*** Material supplied Section Begins ***

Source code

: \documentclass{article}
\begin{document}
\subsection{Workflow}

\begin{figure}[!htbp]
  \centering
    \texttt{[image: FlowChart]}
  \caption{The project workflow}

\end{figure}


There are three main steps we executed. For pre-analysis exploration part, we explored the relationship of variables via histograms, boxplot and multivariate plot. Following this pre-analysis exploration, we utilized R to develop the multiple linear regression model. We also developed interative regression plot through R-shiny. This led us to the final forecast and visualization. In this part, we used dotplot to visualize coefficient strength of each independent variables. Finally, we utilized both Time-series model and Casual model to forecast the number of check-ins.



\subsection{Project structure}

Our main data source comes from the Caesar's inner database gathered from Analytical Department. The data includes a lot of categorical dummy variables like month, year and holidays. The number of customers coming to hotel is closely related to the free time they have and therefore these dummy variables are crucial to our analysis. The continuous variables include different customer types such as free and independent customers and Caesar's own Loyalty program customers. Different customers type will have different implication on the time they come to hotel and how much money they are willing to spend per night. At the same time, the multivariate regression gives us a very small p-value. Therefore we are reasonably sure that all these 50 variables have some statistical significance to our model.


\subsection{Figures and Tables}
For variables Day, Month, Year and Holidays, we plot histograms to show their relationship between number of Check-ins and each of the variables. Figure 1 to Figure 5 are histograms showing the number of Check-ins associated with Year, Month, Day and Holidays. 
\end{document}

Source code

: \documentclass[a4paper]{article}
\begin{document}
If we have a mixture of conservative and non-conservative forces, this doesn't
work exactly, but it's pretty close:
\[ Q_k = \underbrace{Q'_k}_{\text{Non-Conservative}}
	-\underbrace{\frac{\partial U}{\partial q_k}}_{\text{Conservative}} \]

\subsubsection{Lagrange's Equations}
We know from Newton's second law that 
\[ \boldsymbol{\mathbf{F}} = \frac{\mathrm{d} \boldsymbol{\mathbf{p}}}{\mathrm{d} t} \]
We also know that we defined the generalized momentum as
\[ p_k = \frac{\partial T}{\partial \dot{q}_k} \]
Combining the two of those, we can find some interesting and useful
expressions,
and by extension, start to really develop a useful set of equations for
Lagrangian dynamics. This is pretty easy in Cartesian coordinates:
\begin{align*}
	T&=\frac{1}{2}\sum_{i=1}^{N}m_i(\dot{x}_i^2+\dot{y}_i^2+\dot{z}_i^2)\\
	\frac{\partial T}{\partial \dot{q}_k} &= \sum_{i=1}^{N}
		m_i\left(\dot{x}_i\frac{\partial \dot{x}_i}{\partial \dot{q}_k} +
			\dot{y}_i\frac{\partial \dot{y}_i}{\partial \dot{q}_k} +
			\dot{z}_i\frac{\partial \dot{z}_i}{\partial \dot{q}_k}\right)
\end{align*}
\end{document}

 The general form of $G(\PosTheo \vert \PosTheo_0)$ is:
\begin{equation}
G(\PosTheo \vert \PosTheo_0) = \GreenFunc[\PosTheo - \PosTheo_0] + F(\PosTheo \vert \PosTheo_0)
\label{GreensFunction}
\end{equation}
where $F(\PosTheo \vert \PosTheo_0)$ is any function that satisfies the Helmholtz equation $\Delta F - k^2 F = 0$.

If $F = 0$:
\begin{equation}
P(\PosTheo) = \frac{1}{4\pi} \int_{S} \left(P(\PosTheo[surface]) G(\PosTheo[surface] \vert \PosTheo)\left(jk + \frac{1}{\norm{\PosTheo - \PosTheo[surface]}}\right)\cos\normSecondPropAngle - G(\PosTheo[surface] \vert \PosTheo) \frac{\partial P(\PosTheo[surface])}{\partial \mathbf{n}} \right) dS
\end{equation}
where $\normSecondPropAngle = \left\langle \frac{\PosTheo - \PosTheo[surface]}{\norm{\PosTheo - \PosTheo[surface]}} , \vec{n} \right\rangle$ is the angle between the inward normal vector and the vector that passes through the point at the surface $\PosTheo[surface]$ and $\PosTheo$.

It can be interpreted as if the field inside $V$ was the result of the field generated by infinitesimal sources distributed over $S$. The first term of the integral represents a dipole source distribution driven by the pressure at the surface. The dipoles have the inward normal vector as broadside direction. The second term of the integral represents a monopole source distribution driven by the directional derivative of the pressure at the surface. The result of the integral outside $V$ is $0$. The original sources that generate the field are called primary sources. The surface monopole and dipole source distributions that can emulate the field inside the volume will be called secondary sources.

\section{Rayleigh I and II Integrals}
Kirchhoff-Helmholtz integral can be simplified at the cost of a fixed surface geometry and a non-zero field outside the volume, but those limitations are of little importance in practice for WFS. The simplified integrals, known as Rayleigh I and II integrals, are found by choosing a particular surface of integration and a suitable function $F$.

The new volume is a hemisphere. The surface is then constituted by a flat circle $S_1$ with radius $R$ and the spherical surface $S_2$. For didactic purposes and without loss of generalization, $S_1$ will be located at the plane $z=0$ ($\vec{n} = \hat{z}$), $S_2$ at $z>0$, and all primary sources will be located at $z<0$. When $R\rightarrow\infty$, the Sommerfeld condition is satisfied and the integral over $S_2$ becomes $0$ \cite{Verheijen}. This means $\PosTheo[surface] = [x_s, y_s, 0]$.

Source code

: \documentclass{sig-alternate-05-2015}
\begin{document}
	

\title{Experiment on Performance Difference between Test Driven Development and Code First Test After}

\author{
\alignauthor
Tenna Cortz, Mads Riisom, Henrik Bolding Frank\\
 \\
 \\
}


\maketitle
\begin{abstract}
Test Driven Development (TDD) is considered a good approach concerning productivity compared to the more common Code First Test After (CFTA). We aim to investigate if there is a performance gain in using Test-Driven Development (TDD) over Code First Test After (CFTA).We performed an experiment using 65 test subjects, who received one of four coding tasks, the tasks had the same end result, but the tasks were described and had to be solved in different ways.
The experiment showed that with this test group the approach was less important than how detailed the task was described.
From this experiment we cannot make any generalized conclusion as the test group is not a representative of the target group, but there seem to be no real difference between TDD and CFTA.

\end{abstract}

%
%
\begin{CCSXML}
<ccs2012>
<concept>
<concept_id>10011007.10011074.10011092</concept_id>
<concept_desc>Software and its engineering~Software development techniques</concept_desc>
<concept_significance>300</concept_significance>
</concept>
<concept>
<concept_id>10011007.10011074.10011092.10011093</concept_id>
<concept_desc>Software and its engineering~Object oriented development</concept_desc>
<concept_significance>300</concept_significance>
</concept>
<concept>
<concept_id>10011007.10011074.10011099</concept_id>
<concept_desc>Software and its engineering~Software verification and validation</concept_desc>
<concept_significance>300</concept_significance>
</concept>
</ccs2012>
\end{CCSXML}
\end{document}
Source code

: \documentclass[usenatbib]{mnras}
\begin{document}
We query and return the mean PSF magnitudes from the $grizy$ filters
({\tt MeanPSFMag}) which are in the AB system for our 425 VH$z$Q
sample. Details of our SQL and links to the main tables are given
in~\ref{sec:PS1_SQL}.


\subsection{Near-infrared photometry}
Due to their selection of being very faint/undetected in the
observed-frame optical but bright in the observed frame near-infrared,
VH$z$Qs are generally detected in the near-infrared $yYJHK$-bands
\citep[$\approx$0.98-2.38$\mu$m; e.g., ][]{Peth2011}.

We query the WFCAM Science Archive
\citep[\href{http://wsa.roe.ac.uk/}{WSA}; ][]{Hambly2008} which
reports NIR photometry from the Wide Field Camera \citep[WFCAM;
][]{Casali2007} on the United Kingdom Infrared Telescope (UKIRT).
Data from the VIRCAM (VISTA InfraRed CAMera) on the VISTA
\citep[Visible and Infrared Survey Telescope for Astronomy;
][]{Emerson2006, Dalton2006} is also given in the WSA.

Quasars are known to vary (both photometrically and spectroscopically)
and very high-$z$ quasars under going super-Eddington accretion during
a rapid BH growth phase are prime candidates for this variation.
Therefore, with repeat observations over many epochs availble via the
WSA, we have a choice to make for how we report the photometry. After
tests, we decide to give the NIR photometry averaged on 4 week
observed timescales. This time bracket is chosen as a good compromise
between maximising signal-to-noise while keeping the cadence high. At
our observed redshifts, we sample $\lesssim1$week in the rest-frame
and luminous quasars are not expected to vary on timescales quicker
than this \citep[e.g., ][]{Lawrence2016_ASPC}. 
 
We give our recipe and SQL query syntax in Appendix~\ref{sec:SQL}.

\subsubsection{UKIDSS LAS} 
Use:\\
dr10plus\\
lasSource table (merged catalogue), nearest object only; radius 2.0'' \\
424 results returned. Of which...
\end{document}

*** Material supplied Section Ends ***

■ What is required:
Could you copy every line from the records that has "mathbf" in it?

■ Written response:
\[ \boldsymbol{\mathbf{F}} = \frac{\mathrm{d} \boldsymbol{\mathbf{p}}}{\mathrm{d} t} \]
P(\PosTheo) = \frac{1}{4\pi} \int_{S} \left(P(\PosTheo[surface]) G(\PosTheo[surface] \vert \PosTheo)\left(jk + \frac{1}{\norm{\PosTheo - \PosTheo[surface]}}\right)\cos\normSecondPropAngle - G(\PosTheo[surface] \vert \PosTheo) \frac{\partial P(\PosTheo[surface])}{\partial \mathbf{n}} \right) dS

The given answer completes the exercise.